Content starts

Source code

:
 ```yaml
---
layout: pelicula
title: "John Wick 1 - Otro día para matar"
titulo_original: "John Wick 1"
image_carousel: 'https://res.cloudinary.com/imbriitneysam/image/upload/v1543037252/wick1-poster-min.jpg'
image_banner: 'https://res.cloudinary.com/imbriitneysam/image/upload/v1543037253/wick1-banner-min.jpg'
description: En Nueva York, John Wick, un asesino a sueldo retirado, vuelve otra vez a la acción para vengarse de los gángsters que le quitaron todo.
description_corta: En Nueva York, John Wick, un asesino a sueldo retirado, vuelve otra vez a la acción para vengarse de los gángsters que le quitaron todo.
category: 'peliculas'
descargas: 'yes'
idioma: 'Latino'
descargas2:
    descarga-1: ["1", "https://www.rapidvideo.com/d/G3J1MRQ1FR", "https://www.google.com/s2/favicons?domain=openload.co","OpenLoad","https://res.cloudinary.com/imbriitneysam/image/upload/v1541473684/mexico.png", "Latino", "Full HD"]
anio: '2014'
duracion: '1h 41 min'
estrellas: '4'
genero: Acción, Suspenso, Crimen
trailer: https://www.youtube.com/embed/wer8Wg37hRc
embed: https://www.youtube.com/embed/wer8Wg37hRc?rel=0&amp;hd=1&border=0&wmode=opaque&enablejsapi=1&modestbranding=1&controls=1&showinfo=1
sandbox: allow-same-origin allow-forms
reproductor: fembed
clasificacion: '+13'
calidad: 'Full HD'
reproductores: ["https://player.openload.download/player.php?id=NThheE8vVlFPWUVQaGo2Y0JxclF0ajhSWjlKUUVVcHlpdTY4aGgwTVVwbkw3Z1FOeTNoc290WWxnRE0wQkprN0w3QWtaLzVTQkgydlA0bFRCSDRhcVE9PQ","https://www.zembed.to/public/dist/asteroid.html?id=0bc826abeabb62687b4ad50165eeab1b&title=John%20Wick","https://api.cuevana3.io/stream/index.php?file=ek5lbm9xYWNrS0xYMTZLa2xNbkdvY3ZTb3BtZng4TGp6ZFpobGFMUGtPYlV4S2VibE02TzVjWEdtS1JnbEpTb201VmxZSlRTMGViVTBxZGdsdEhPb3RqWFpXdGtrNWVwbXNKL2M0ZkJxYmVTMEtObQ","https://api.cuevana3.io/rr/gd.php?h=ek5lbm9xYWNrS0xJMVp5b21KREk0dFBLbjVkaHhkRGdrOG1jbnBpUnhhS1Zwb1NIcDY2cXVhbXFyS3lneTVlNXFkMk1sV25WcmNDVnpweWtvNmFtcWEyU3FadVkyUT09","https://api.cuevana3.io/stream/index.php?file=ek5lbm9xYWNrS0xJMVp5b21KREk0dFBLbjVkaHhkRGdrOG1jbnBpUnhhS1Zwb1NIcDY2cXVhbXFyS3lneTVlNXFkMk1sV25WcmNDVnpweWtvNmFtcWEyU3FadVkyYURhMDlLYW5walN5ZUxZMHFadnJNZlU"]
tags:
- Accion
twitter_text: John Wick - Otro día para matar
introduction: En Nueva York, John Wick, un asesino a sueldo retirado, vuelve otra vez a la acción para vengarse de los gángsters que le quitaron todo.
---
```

Content ends

#### YOUR INSTRUCTIONS:
A complete, exact copy of the material is the expected answer.

#### SOLUTION FOR THIS EXERCISE:
Source code

:
 ```yaml
---
layout: pelicula
title: "John Wick 1 - Otro día para matar"
titulo_original: "John Wick 1"
image_carousel: 'https://res.cloudinary.com/imbriitneysam/image/upload/v1543037252/wick1-poster-min.jpg'
image_banner: 'https://res.cloudinary.com/imbriitneysam/image/upload/v1543037253/wick1-banner-min.jpg'
description: En Nueva York, John Wick, un asesino a sueldo retirado, vuelve otra vez a la acción para vengarse de los gángsters que le quitaron todo.
description_corta: En Nueva York, John Wick, un asesino a sueldo retirado, vuelve otra vez a la acción para vengarse de los gángsters que le quitaron todo.
category: 'peliculas'
descargas: 'yes'
idioma: 'Latino'
descargas2:
    descarga-1: ["1", "https://www.rapidvideo.com/d/G3J1MRQ1FR", "https://www.google.com/s2/favicons?domain=openload.co","OpenLoad","https://res.cloudinary.com/imbriitneysam/image/upload/v1541473684/mexico.png", "Latino", "Full HD"]
anio: '2014'
duracion: '1h 41 min'
estrellas: '4'
genero: Acción, Suspenso, Crimen
trailer: https://www.youtube.com/embed/wer8Wg37hRc
embed: https://www.youtube.com/embed/wer8Wg37hRc?rel=0&amp;hd=1&border=0&wmode=opaque&enablejsapi=1&modestbranding=1&controls=1&showinfo=1
sandbox: allow-same-origin allow-forms
reproductor: fembed
clasificacion: '+13'
calidad: 'Full HD'
reproductores: ["https://player.openload.download/player.php?id=NThheE8vVlFPWUVQaGo2Y0JxclF0ajhSWjlKUUVVcHlpdTY4aGgwTVVwbkw3Z1FOeTNoc290WWxnRE0wQkprN0w3QWtaLzVTQkgydlA0bFRCSDRhcVE9PQ","https://www.zembed.to/public/dist/asteroid.html?id=0bc826abeabb62687b4ad50165eeab1b&title=John%20Wick","https://api.cuevana3.io/stream/index.php?file=ek5lbm9xYWNrS0xYMTZLa2xNbkdvY3ZTb3BtZng4TGp6ZFpobGFMUGtPYlV4S2VibE02TzVjWEdtS1JnbEpTb201VmxZSlRTMGViVTBxZGdsdEhPb3RqWFpXdGtrNWVwbXNKL2M0ZkJxYmVTMEtObQ","https://api.cuevana3.io/rr/gd.php?h=ek5lbm9xYWNrS0xJMVp5b21KREk0dFBLbjVkaHhkRGdrOG1jbnBpUnhhS1Zwb1NIcDY2cXVhbXFyS3lneTVlNXFkMk1sV25WcmNDVnpweWtvNmFtcWEyU3FadVkyUT09","https://api.cuevana3.io/stream/index.php?file=ek5lbm9xYWNrS0xJMVp5b21KREk0dFBLbjVkaHhkRGdrOG1jbnBpUnhhS1Zwb1NIcDY2cXVhbXFyS3lneTVlNXFkMk1sV25WcmNDVnpweWtvNmFtcWEyU3FadVkyYURhMDlLYW5walN5ZUxZMHFadnJNZlU"]
tags:
- Accion
twitter_text: John Wick - Otro día para matar
introduction: En Nueva York, John Wick, un asesino a sueldo retirado, vuelve otra vez a la acción para vengarse de los gángsters que le quitaron todo.
---
```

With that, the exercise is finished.